Driving yourself is easiest, since the sights are spread out and cross-district public transport isn't frequent. But you can still do it without a car — vans and the Maeklong railway line help link things up.

  • Self-drive — Bangkok to Maeklong is about 1.5 hours via Rama II Road · Maeklong to Mahachai about 40–50 minutes · parking is available at most of the sights.
  • Vans — there are Bangkok–Maeklong and Bangkok–Mahachai vans running frequently from the Southern Bus Terminal and a few points around the city.
  • Maeklong railway line — you can take the train on the Wongwian Yai–Mahachai stretch, then catch a ferry across the Tha Chin to Ban Laem–Maeklong. It's a classic route that runs right through the railway market — great if you like riding trains.
  • Local rides — in town there are motorbike taxis, tuk-tuks and ride-hailing apps in some areas, but it's worth planning in extra time.
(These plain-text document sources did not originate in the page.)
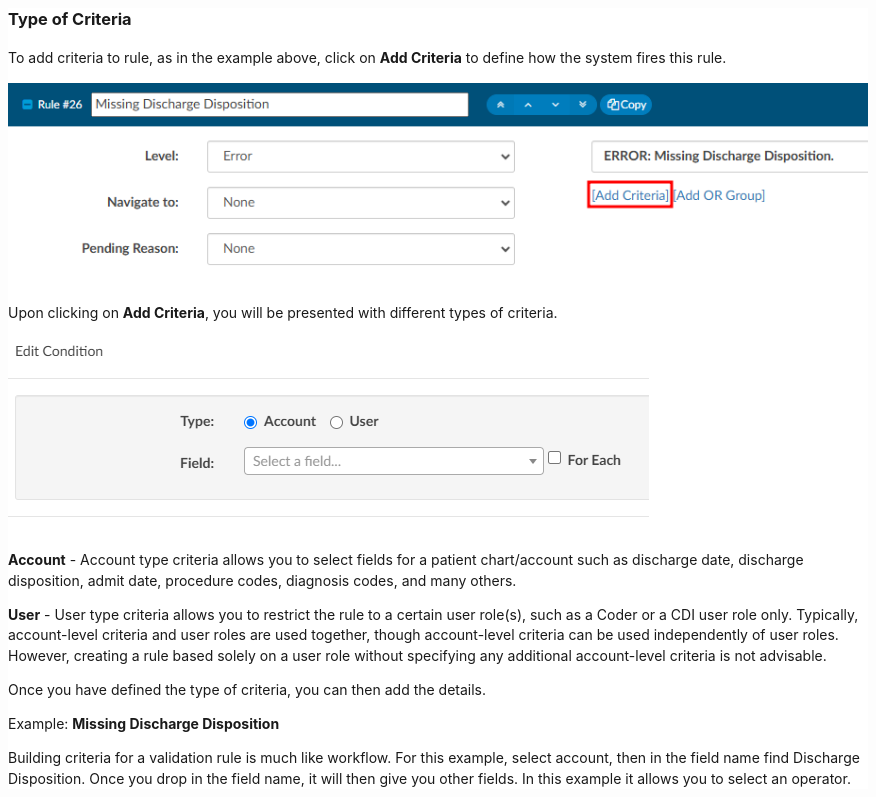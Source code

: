 
### Type of Criteria

To add criteria to rule, as in the example above, click on **Add Criteria** to define how the system fires this rule.

![](2025-01-16_AddCriteria.png)

Upon clicking on **Add Criteria**, you will be presented with different types of criteria.

![](2025-02-03_ValidationMgmt1.png)

**Account** - Account type criteria allows you to select fields for a patient chart/account such as discharge
date, discharge disposition, admit date, procedure codes, diagnosis codes, and many others.

**User** - User type criteria allows you to restrict the rule to a certain user role(s), such as a Coder or a CDI
user role only. Typically, account-level criteria and user roles are used together, though account-level criteria can be used independently 
of user roles. However, creating a rule based solely on a user role without specifying any additional account-level criteria is not 
advisable.

Once you have defined the type of criteria, you can then add the details.

Example: **Missing Discharge Disposition**

Building criteria for a validation rule is much like workflow. For this example, select account, then in the
field name find Discharge Disposition. Once you drop in the field name, it will then give you other fields.
In this example it allows you to select an operator.
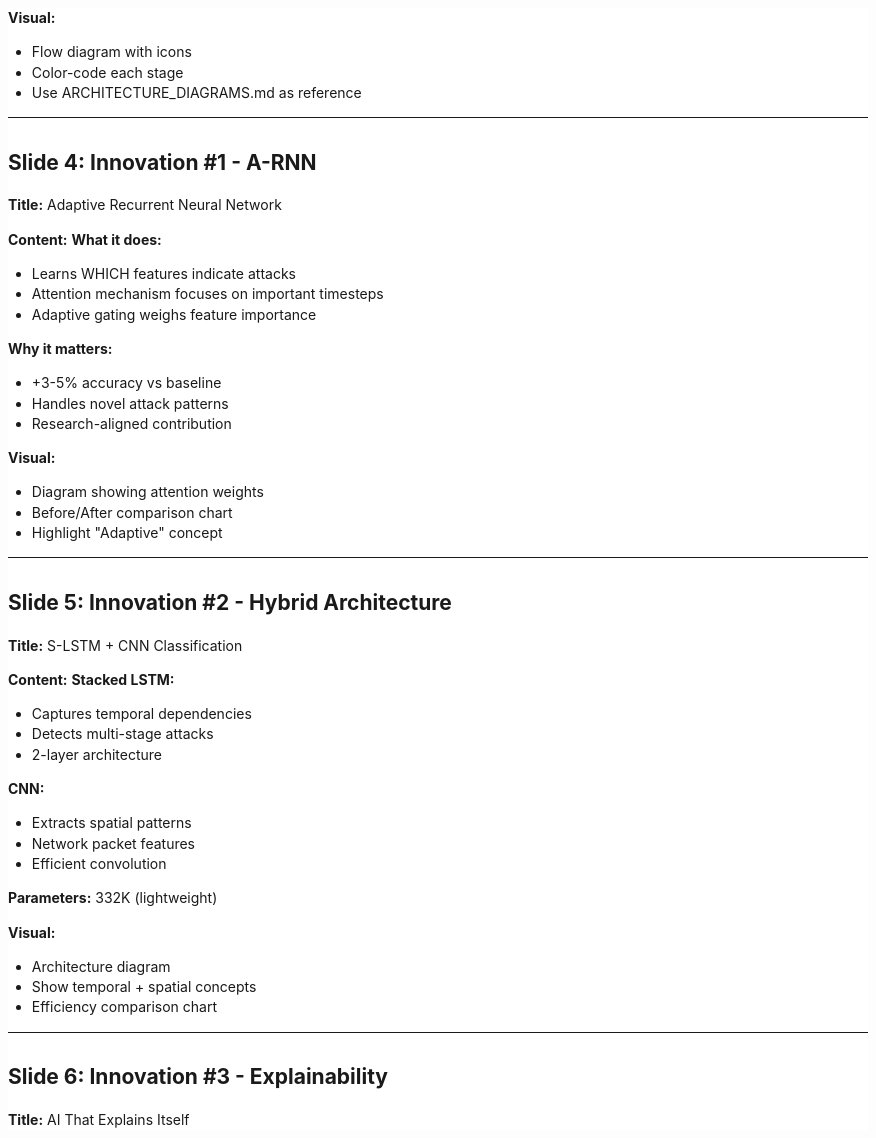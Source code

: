 **Visual:**
- Flow diagram with icons
- Color-code each stage
- Use ARCHITECTURE_DIAGRAMS.md as reference

---

## Slide 4: Innovation #1 - A-RNN
**Title:** Adaptive Recurrent Neural Network

**Content:**
**What it does:**
- Learns WHICH features indicate attacks
- Attention mechanism focuses on important timesteps
- Adaptive gating weighs feature importance

**Why it matters:**
- +3-5% accuracy vs baseline
- Handles novel attack patterns
- Research-aligned contribution

**Visual:**
- Diagram showing attention weights
- Before/After comparison chart
- Highlight "Adaptive" concept

---

## Slide 5: Innovation #2 - Hybrid Architecture
**Title:** S-LSTM + CNN Classification

**Content:**
**Stacked LSTM:**
- Captures temporal dependencies
- Detects multi-stage attacks
- 2-layer architecture

**CNN:**
- Extracts spatial patterns
- Network packet features
- Efficient convolution

**Parameters:** 332K (lightweight)

**Visual:**
- Architecture diagram
- Show temporal + spatial concepts
- Efficiency comparison chart

---

## Slide 6: Innovation #3 - Explainability
**Title:** AI That Explains Itself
Adjusting the plan to your time

Condensed

Only 2 days, 1 night

Combine Day 1 and Day 2 of Samut Songkhram into one day (railway market–Amphawa–fireflies), then cross to Mahachai on the second day and cut some of the temples.

Day trip

Only 1 day

Pick one side: if you're into floating markets, go for Samut Songkhram; if you're after seafood and fresh markets, go for Mahachai. Either is an easy day trip out and back.

With kids

With family

Focus on Don Hoi Lot, the firefly boat trip and the Talay Thai market. Kids love walking the sandbar and watching the fishing boats, so skip the temples with long walks.
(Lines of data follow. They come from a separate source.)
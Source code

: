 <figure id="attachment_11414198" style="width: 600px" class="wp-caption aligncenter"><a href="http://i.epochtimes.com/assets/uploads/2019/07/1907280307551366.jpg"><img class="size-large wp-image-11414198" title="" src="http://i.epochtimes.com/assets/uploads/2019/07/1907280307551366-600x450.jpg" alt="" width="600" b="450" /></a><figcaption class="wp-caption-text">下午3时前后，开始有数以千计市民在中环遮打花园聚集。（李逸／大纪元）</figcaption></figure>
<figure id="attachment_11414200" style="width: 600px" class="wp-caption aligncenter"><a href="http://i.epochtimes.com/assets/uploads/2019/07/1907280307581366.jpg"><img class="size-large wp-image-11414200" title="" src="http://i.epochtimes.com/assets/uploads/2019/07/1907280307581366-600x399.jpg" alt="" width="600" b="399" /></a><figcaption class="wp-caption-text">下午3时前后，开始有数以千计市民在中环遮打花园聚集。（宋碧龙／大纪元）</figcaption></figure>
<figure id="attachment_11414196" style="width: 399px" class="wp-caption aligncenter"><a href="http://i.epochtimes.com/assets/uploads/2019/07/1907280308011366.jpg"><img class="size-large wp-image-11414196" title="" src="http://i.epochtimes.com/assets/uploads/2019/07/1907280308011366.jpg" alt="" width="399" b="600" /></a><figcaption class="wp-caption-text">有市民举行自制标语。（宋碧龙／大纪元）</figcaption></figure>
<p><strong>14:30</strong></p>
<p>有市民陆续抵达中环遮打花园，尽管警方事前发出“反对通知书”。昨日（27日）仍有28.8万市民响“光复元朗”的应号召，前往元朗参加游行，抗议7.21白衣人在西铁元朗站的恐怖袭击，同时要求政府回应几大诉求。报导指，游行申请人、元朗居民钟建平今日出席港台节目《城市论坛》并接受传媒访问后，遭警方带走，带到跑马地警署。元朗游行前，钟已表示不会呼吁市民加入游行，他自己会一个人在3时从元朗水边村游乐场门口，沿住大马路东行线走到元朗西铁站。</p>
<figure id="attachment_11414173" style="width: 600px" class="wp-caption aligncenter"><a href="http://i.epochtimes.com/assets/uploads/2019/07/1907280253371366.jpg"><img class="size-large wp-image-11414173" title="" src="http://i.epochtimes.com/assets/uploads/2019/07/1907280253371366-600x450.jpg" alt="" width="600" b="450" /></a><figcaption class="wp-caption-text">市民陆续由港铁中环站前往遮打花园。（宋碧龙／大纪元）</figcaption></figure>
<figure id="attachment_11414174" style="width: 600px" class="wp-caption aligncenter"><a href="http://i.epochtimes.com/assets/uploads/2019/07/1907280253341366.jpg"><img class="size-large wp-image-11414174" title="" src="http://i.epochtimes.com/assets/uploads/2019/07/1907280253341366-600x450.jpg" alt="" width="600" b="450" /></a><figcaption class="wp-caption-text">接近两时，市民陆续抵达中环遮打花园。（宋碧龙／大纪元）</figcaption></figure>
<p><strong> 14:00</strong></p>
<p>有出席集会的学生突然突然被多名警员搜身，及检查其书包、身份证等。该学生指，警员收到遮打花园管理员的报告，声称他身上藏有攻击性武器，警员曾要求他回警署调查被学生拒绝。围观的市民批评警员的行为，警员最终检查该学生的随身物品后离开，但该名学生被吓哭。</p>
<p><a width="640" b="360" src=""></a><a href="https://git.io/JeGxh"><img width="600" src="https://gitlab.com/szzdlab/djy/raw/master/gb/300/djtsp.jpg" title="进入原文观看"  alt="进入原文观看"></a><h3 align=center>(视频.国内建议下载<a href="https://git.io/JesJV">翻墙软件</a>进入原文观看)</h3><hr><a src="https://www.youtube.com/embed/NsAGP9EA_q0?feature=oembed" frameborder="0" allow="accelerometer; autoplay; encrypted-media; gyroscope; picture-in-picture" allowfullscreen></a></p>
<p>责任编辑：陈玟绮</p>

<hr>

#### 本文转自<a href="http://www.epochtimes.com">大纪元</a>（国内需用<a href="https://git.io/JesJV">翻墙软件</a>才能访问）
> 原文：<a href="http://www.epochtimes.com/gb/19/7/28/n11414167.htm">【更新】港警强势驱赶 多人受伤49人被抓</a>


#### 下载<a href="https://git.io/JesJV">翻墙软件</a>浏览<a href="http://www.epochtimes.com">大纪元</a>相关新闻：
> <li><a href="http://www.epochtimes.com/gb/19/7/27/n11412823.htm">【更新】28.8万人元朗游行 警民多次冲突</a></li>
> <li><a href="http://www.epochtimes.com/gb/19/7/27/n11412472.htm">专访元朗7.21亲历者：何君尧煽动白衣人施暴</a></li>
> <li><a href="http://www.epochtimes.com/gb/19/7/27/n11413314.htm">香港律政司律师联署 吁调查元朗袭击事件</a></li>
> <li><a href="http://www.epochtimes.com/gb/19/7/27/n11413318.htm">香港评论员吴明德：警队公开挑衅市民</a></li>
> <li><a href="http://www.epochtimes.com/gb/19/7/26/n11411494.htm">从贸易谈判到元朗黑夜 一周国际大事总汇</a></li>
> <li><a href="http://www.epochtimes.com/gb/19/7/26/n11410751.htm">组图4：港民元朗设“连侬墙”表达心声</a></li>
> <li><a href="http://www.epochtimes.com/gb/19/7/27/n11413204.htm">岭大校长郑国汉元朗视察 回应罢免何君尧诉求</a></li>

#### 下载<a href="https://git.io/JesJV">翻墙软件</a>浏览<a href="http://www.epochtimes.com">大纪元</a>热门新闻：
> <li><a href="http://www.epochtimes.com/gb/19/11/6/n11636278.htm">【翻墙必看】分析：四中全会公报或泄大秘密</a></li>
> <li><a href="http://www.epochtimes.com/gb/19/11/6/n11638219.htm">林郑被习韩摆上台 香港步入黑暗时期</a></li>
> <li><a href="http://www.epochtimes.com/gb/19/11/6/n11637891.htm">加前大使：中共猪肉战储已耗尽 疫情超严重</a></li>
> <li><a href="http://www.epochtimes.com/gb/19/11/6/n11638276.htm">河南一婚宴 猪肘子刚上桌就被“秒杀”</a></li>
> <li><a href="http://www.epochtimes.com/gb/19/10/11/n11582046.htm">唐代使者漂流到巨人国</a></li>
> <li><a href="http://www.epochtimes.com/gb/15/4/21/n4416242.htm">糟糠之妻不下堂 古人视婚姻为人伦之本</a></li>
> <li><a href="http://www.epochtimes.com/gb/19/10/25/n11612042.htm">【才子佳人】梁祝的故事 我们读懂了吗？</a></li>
Want a riverside stay in Amphawa or somewhere near the coast? Plan your nights next.

See the Top 10 stays in Samut Songkhram →

FAQ

Can you do Samut Songkhram and Samut Sakhon together in 3 days?

Easily. The two provinces sit right next to each other — Maeklong to Mahachai is just a 40–50 minute drive. This plan splits it into two days in Samut Songkhram (Maeklong–Amphawa–Don Hoi Lot), then crosses to Mahachai in Samut Sakhon on the last day, finishing right before the drive back to Bangkok.
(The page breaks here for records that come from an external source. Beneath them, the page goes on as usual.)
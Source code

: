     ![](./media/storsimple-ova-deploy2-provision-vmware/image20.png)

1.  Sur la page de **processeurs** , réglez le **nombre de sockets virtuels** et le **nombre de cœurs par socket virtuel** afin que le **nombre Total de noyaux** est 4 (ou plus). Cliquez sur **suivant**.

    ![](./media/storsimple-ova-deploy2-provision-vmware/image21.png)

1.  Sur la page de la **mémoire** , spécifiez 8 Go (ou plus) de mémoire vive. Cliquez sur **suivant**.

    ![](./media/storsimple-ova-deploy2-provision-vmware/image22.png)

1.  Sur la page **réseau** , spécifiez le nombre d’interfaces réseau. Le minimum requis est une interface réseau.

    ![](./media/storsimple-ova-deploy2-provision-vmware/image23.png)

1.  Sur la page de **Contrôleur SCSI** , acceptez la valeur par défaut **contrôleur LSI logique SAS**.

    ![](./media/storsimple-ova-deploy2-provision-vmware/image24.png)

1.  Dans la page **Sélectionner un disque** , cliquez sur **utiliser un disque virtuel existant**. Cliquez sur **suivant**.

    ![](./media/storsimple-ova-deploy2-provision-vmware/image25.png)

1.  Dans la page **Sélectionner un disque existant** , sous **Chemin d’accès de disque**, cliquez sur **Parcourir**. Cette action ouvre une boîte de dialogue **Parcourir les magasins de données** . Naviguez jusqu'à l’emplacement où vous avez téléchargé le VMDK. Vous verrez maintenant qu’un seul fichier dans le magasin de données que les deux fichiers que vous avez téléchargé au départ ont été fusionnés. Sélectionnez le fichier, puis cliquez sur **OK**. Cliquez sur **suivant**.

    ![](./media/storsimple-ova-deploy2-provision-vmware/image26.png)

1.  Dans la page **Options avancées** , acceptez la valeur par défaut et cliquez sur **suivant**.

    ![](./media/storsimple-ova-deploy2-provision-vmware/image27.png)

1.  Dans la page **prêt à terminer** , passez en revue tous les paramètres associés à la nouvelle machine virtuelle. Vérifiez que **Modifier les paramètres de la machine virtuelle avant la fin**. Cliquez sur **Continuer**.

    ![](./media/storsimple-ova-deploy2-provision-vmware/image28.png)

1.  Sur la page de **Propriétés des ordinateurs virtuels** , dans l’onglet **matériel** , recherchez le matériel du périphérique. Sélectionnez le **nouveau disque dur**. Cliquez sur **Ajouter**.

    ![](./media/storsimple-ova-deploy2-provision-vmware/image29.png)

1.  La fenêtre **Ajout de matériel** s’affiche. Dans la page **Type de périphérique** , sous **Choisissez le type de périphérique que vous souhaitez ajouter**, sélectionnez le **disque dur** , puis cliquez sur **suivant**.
Which day of the week should I go?

If you want to visit the Amphawa Floating Market and take a firefly boat trip, line the first day up with a Friday, Saturday or Sunday, since the floating market only opens on those three days from afternoon into the evening. The railway market, Mahachai and Don Hoi Lot are open every day.

Can I do the trip without my own car?

Yes. There are vans from Bangkok to both Maeklong and Mahachai, and the Maeklong railway line runs the Wongwian Yai–Mahachai stretch, where you can catch a ferry across to Ban Laem–Maeklong — and that route passes right through the railway market. Just allow extra time for getting between sights locally, since public transport between them isn't very frequent.

When is the best time to visit Don Hoi Lot?

Go at low tide, when the sandbar emerges wide and locals come out to dig for clams — it's much nicer than high tide, when the sandbar is underwater. Check the Gulf of Thailand tide table for your travel date in advance and plan your timing around low tide.

What souvenirs should I buy from these two provinces?

On the Samut Songkhram side, coconut sugar, Maeklong mackerel and coconut-based sweets are popular. On the Samut Sakhon side, the standouts are dried and processed seafood from the Talay Thai market — dried shrimp, dried squid, shrimp paste and fish sauce.